--- START ---
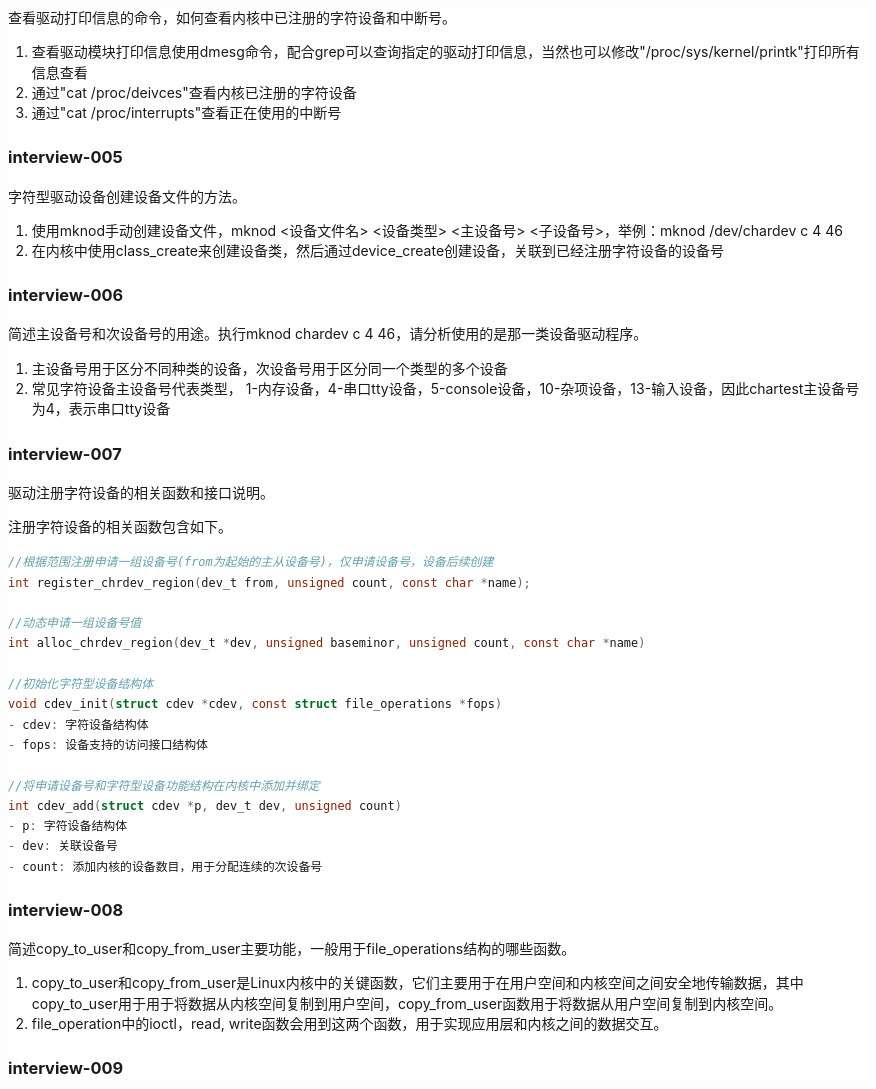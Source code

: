 查看驱动打印信息的命令，如何查看内核中已注册的字符设备和中断号。

1. 查看驱动模块打印信息使用dmesg命令，配合grep可以查询指定的驱动打印信息，当然也可以修改"/proc/sys/kernel/printk"打印所有信息查看
2. 通过"cat /proc/deivces"查看内核已注册的字符设备
3. 通过"cat /proc/interrupts"查看正在使用的中断号

### interview-005

字符型驱动设备创建设备文件的方法。

1. 使用mknod手动创建设备文件，mknod  <设备文件名>  <设备类型>  <主设备号>  <子设备号>，举例：mknod  /dev/chardev  c  4  46
2. 在内核中使用class_create来创建设备类，然后通过device_create创建设备，关联到已经注册字符设备的设备号

### interview-006

简述主设备号和次设备号的用途。执行mknod chardev c 4 46，请分析使用的是那一类设备驱动程序。

1. 主设备号用于区分不同种类的设备，次设备号用于区分同一个类型的多个设备
2. 常见字符设备主设备号代表类型， 1-内存设备，4-串口tty设备，5-console设备，10-杂项设备，13-输入设备，因此chartest主设备号为4，表示串口tty设备

### interview-007

驱动注册字符设备的相关函数和接口说明。

注册字符设备的相关函数包含如下。

```c
//根据范围注册申请一组设备号(from为起始的主从设备号)，仅申请设备号，设备后续创建
int register_chrdev_region(dev_t from, unsigned count, const char *name);

//动态申请一组设备号值
int alloc_chrdev_region(dev_t *dev, unsigned baseminor, unsigned count, const char *name)

//初始化字符型设备结构体
void cdev_init(struct cdev *cdev, const struct file_operations *fops)
- cdev: 字符设备结构体
- fops: 设备支持的访问接口结构体

//将申请设备号和字符型设备功能结构在内核中添加并绑定
int cdev_add(struct cdev *p, dev_t dev, unsigned count)
- p: 字符设备结构体
- dev: 关联设备号
- count: 添加内核的设备数目，用于分配连续的次设备号
```

### interview-008

简述copy_to_user和copy_from_user主要功能，一般用于file_operations结构的哪些函数。

1. copy_to_user和copy_from_user是Linux内核中的关键函数，它们主要用于在用户空间和内核空间之间安全地传输数据，其中copy_to_user用于用于将数据从内核空间复制到用户空间，copy_from_user函数用于将数据从用户空间复制到内核空间。
2. file_operation中的ioctl，read, write函数会用到这两个函数，用于实现应用层和内核之间的数据交互。

### interview-009
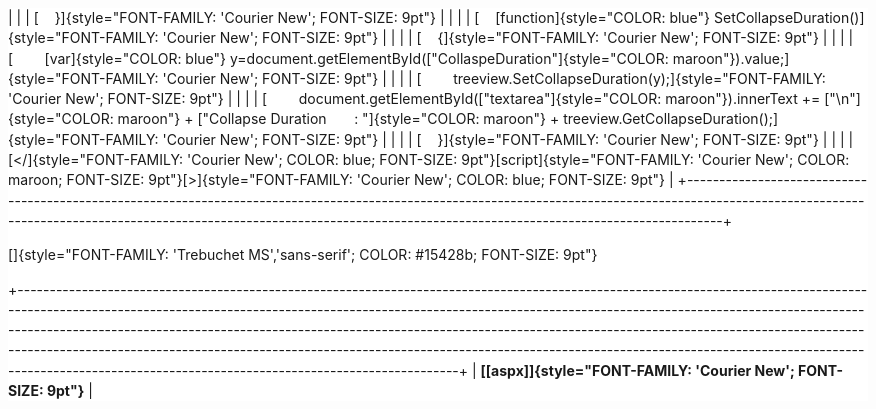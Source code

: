 |                                                                                                                                                                                                                                                                                |
| [    }]{style="FONT-FAMILY: 'Courier New'; FONT-SIZE: 9pt"}                                                                                                                                                                                                                    |
|                                                                                                                                                                                                                                                                                |
| [    [function]{style="COLOR: blue"} SetCollapseDuration()]{style="FONT-FAMILY: 'Courier New'; FONT-SIZE: 9pt"}                                                                                                                                                                |
|                                                                                                                                                                                                                                                                                |
| [    {]{style="FONT-FAMILY: 'Courier New'; FONT-SIZE: 9pt"}                                                                                                                                                                                                                    |
|                                                                                                                                                                                                                                                                                |
| [        [var]{style="COLOR: blue"} y=document.getElementById([\"CollaspeDuration\"]{style="COLOR: maroon"}).value;]{style="FONT-FAMILY: 'Courier New'; FONT-SIZE: 9pt"}                                                                                                       |
|                                                                                                                                                                                                                                                                                |
| [        treeview.SetCollapseDuration(y);]{style="FONT-FAMILY: 'Courier New'; FONT-SIZE: 9pt"}                                                                                                                                                                                 |
|                                                                                                                                                                                                                                                                                |
| [        document.getElementById([\"textarea\"]{style="COLOR: maroon"}).innerText += [\"\\n\"]{style="COLOR: maroon"} + [\"Collapse Duration       : \"]{style="COLOR: maroon"} + treeview.GetCollapseDuration();]{style="FONT-FAMILY: 'Courier New'; FONT-SIZE: 9pt"}         |
|                                                                                                                                                                                                                                                                                |
| [    }]{style="FONT-FAMILY: 'Courier New'; FONT-SIZE: 9pt"}                                                                                                                                                                                                                    |
|                                                                                                                                                                                                                                                                                |
| [\</]{style="FONT-FAMILY: 'Courier New'; COLOR: blue; FONT-SIZE: 9pt"}[script]{style="FONT-FAMILY: 'Courier New'; COLOR: maroon; FONT-SIZE: 9pt"}[\>]{style="FONT-FAMILY: 'Courier New'; COLOR: blue; FONT-SIZE: 9pt"}                                                         |
+--------------------------------------------------------------------------------------------------------------------------------------------------------------------------------------------------------------------------------------------------------------------------------+

[]{style="FONT-FAMILY: 'Trebuchet MS','sans-serif'; COLOR: #15428b; FONT-SIZE: 9pt"} 

+-------------------------------------------------------------------------------------------------------------------------------------------------------------------------------------------------------------------------------------------------------------------------------------------------------------------------------------------------------------------------------------------------------------------------------------------------------------------------------------------------------------------------------------------------------------------------------------------------------------------------+
| **[\[aspx\]]{style="FONT-FAMILY: 'Courier New'; FONT-SIZE: 9pt"}**                                                                                                                                                                                                                                                                                                                                                                                                                                                                                                                                                      |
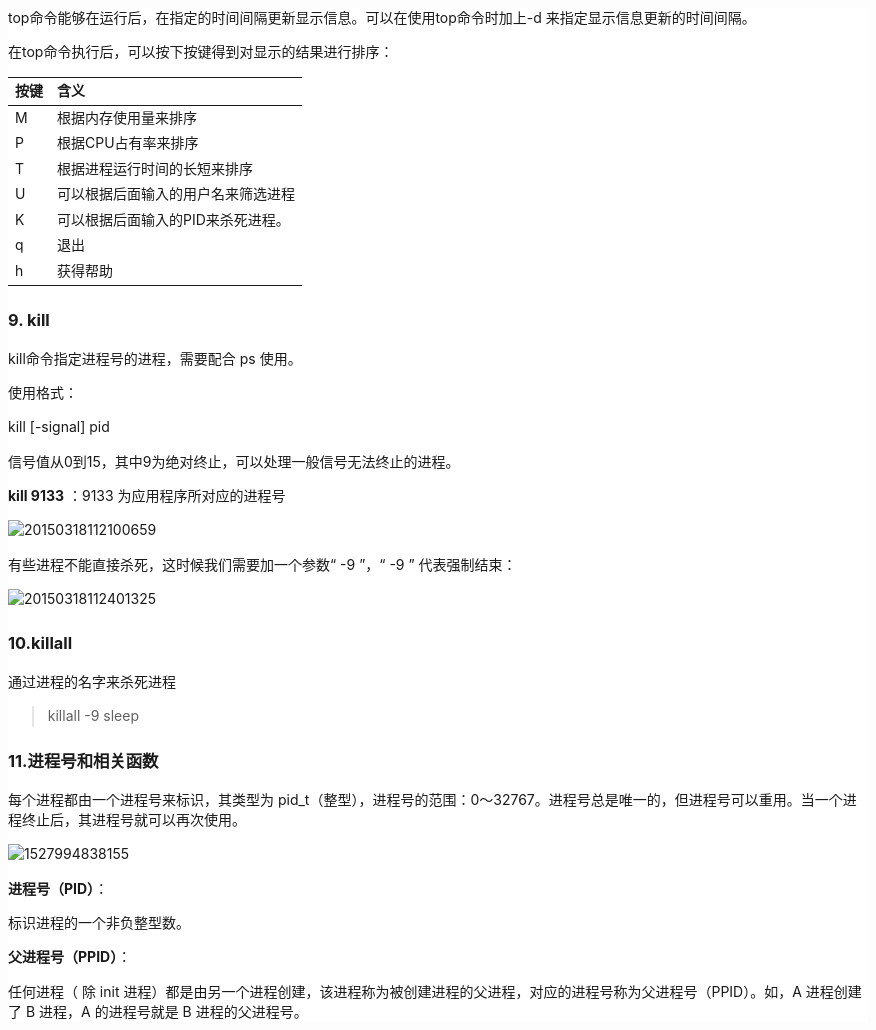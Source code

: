 top命令能够在运行后，在指定的时间间隔更新显示信息。可以在使用top命令时加上-d 来指定显示信息更新的时间间隔。

在top命令执行后，可以按下按键得到对显示的结果进行排序：

| **按键** | **含义**                           |
| :------- | :--------------------------------- |
| M        | 根据内存使用量来排序               |
| P        | 根据CPU占有率来排序                |
| T        | 根据进程运行时间的长短来排序       |
| U        | 可以根据后面输入的用户名来筛选进程 |
| K        | 可以根据后面输入的PID来杀死进程。  |
| q        | 退出                               |
| h        | 获得帮助                           |

### 9. kill

kill命令指定进程号的进程，需要配合 ps 使用。

使用格式：

kill [-signal] pid

信号值从0到15，其中9为绝对终止，可以处理一般信号无法终止的进程。

**kill 9133** ：9133 为应用程序所对应的进程号

![20150318112100659](file:///C:/Users/jin/Desktop/%E7%AC%AC4%E9%98%B6%E6%AE%B5-Linux%E9%AB%98%E5%B9%B6%E5%8F%91%E6%9C%8D%E5%8A%A1%E5%99%A8%E5%BC%80%E5%8F%91/Linux%E7%B3%BB%E7%BB%9F%E7%BC%96%E7%A8%8B/Linux%E7%B3%BB%E7%BB%9F%E7%BC%96%E7%A8%8B-%E7%AC%AC01%E5%A4%A9%EF%BC%88%E5%9F%BA%E6%9C%AC%E5%91%BD%E4%BB%A4%EF%BC%89/1-%E6%95%99%E5%AD%A6%E8%B5%84%E6%96%99/assets/clip_image002-1527436647473.jpg)

有些进程不能直接杀死，这时候我们需要加一个参数“ -9 ”，“ -9 ” 代表强制结束：

![20150318112401325](file:///C:/Users/jin/Desktop/%E7%AC%AC4%E9%98%B6%E6%AE%B5-Linux%E9%AB%98%E5%B9%B6%E5%8F%91%E6%9C%8D%E5%8A%A1%E5%99%A8%E5%BC%80%E5%8F%91/Linux%E7%B3%BB%E7%BB%9F%E7%BC%96%E7%A8%8B/Linux%E7%B3%BB%E7%BB%9F%E7%BC%96%E7%A8%8B-%E7%AC%AC01%E5%A4%A9%EF%BC%88%E5%9F%BA%E6%9C%AC%E5%91%BD%E4%BB%A4%EF%BC%89/1-%E6%95%99%E5%AD%A6%E8%B5%84%E6%96%99/assets/clip_image002-1527436664857.jpg)

### 10.killall

通过进程的名字来杀死进程

>  killall -9 sleep

### 11.进程号和相关函数

每个进程都由一个进程号来标识，其类型为 pid_t（整型），进程号的范围：0～32767。进程号总是唯一的，但进程号可以重用。当一个进程终止后，其进程号就可以再次使用。

![1527994838155](file:///C:/Users/jin/Desktop/%E7%AC%AC4%E9%98%B6%E6%AE%B5-Linux%E9%AB%98%E5%B9%B6%E5%8F%91%E6%9C%8D%E5%8A%A1%E5%99%A8%E5%BC%80%E5%8F%91/Linux%E7%B3%BB%E7%BB%9F%E7%BC%96%E7%A8%8B/Linux%E7%B3%BB%E7%BB%9F%E7%BC%96%E7%A8%8B-%E7%AC%AC05%E5%A4%A9%EF%BC%88%E8%BF%9B%E7%A8%8B%E6%8E%A7%E5%88%B6%EF%BC%89/1-%E6%95%99%E5%AD%A6%E8%B5%84%E6%96%99/assets/1527994838155.png)

**进程号（PID）**：

标识进程的一个非负整型数。

**父进程号（PPID）**：

任何进程（ 除 init 进程）都是由另一个进程创建，该进程称为被创建进程的父进程，对应的进程号称为父进程号（PPID）。如，A 进程创建了 B 进程，A 的进程号就是 B 进程的父进程号。
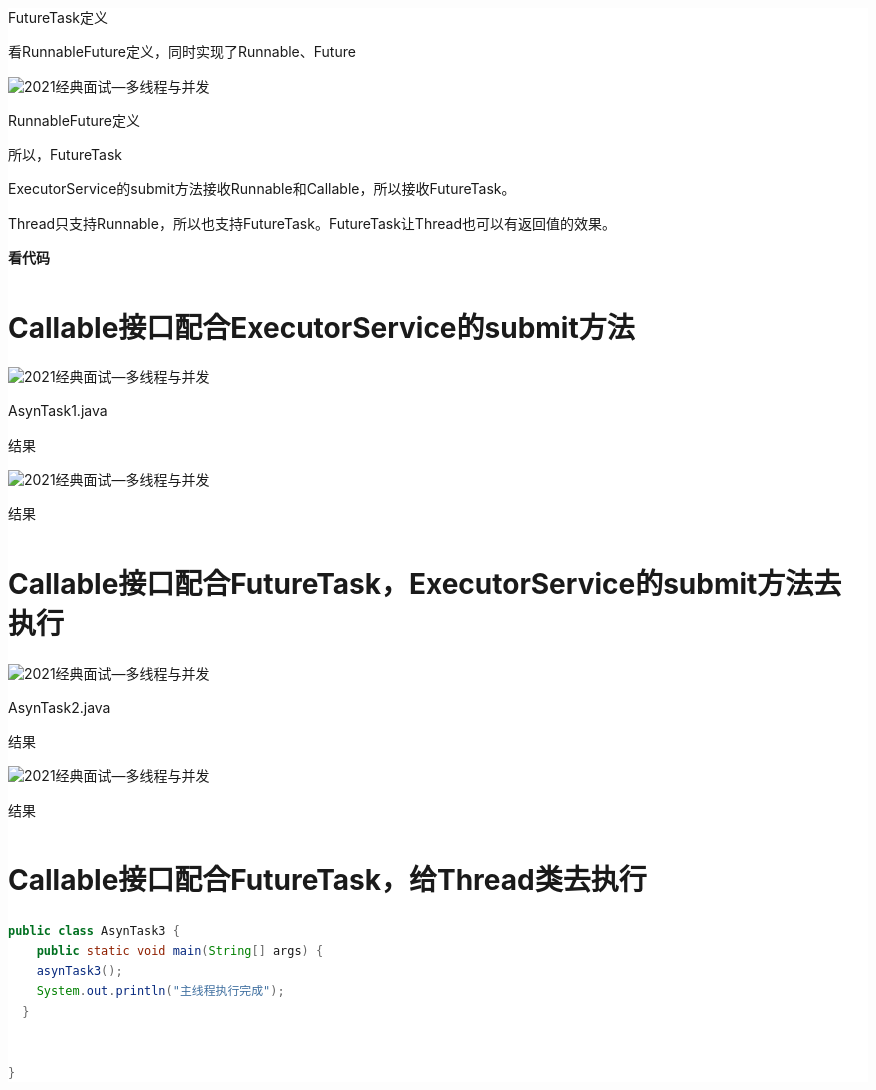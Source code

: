 FutureTask定义

看RunnableFuture定义，同时实现了Runnable、Future

![2021经典面试—多线程与并发](../../images/87f2909220e041bf920bb511fbc54ddd.jpeg)

RunnableFuture定义

所以，FutureTask

ExecutorService的submit方法接收Runnable和Callable，所以接收FutureTask。

Thread只支持Runnable，所以也支持FutureTask。FutureTask让Thread也可以有返回值的效果。

**看代码**

# Callable接口配合ExecutorService的submit方法



![2021经典面试—多线程与并发](../../images/2e384ae2b2894b87ba6564ac9393808b.png)

AsynTask1.java

结果

![2021经典面试—多线程与并发](../../images/c3586a11023a4bb7b9acbbc2cc057a43.jpeg)

结果

# Callable接口配合FutureTask，ExecutorService的submit方法去执行

![2021经典面试—多线程与并发](../../images/831acac36d7e4695aeb9fb99827861f0.png)

AsynTask2.java

结果

![2021经典面试—多线程与并发](../../images/a5c08166ad9a4abc90cd07ce5462c992.png)

结果

# Callable接口配合FutureTask，给Thread类去执行

```java
public class AsynTask3 {
	public static void main(String[] args) {
    asynTask3();
    System.out.println("主线程执行完成");
  }
  
  
}
```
--- END ---
The task
Each line above that falls between the line with "kill命令指定进程号的进程，需要配合 ps 使用。" and the line with "# Callable接口配合FutureTask，Exe" should be printed exactly, together with those two lines, but the pictures should not.

Result of this exercise
kill命令指定进程号的进程，需要配合 ps 使用。

使用格式：

kill [-signal] pid

信号值从0到15，其中9为绝对终止，可以处理一般信号无法终止的进程。

**kill 9133** ：9133 为应用程序所对应的进程号

![20150318112100659](file:///C:/Users/jin/Desktop/%E7%AC%AC4%E9%98%B6%E6%AE%B5-Linux%E9%AB%98%E5%B9%B6%E5%8F%91%E6%9C%8D%E5%8A%A1%E5%99%A8%E5%BC%80%E5%8F%91/Linux%E7%B3%BB%E7%BB%9F%E7%BC%96%E7%A8%8B/Linux%E7%B3%BB%E7%BB%9F%E7%BC%96%E7%A8%8B-%E7%AC%AC01%E5%A4%A9%EF%BC%88%E5%9F%BA%E6%9C%AC%E5%91%BD%E4%BB%A4%EF%BC%89/1-%E6%95%99%E5%AD%A6%E8%B5%84%E6%96%99/assets/clip_image002-1527436647473.jpg)

有些进程不能直接杀死，这时候我们需要加一个参数“ -9 ”，“ -9 ” 代表强制结束：

![20150318112401325](file:///C:/Users/jin/Desktop/%E7%AC%AC4%E9%98%B6%E6%AE%B5-Linux%E9%AB%98%E5%B9%B6%E5%8F%91%E6%9C%8D%E5%8A%A1%E5%99%A8%E5%BC%80%E5%8F%91/Linux%E7%B3%BB%E7%BB%9F%E7%BC%96%E7%A8%8B/Linux%E7%B3%BB%E7%BB%9F%E7%BC%96%E7%A8%8B-%E7%AC%AC01%E5%A4%A9%EF%BC%88%E5%9F%BA%E6%9C%AC%E5%91%BD%E4%BB%A4%EF%BC%89/1-%E6%95%99%E5%AD%A6%E8%B5%84%E6%96%99/assets/clip_image002-1527436664857.jpg)

### 10.killall

通过进程的名字来杀死进程

>  killall -9 sleep

### 11.进程号和相关函数

每个进程都由一个进程号来标识，其类型为 pid_t（整型），进程号的范围：0～32767。进程号总是唯一的，但进程号可以重用。当一个进程终止后，其进程号就可以再次使用。

![1527994838155](file:///C:/Users/jin/Desktop/%E7%AC%AC4%E9%98%B6%E6%AE%B5-Linux%E9%AB%98%E5%B9%B6%E5%8F%91%E6%9C%8D%E5%8A%A1%E5%99%A8%E5%BC%80%E5%8F%91/Linux%E7%B3%BB%E7%BB%9F%E7%BC%96%E7%A8%8B/Linux%E7%B3%BB%E7%BB%9F%E7%BC%96%E7%A8%8B-%E7%AC%AC05%E5%A4%A9%EF%BC%88%E8%BF%9B%E7%A8%8B%E6%8E%A7%E5%88%B6%EF%BC%89/1-%E6%95%99%E5%AD%A6%E8%B5%84%E6%96%99/assets/1527994838155.png)

**进程号（PID）**：

标识进程的一个非负整型数。

**父进程号（PPID）**：

任何进程（ 除 init 进程）都是由另一个进程创建，该进程称为被创建进程的父进程，对应的进程号称为父进程号（PPID）。如，A 进程创建了 B 进程，A 的进程号就是 B 进程的父进程号。
Source code

: FutureTask定义

看RunnableFuture定义，同时实现了Runnable、Future

![2021经典面试—多线程与并发](../../images/87f2909220e041bf920bb511fbc54ddd.jpeg)

RunnableFuture定义

所以，FutureTask

ExecutorService的submit方法接收Runnable和Callable，所以接收FutureTask。

Thread只支持Runnable，所以也支持FutureTask。FutureTask让Thread也可以有返回值的效果。

**看代码**

# Callable接口配合ExecutorService的submit方法



![2021经典面试—多线程与并发](../../images/2e384ae2b2894b87ba6564ac9393808b.png)

AsynTask1.java

结果

![2021经典面试—多线程与并发](../../images/c3586a11023a4bb7b9acbbc2cc057a43.jpeg)

结果

# Callable接口配合FutureTask，ExecutorService的submit方法去执行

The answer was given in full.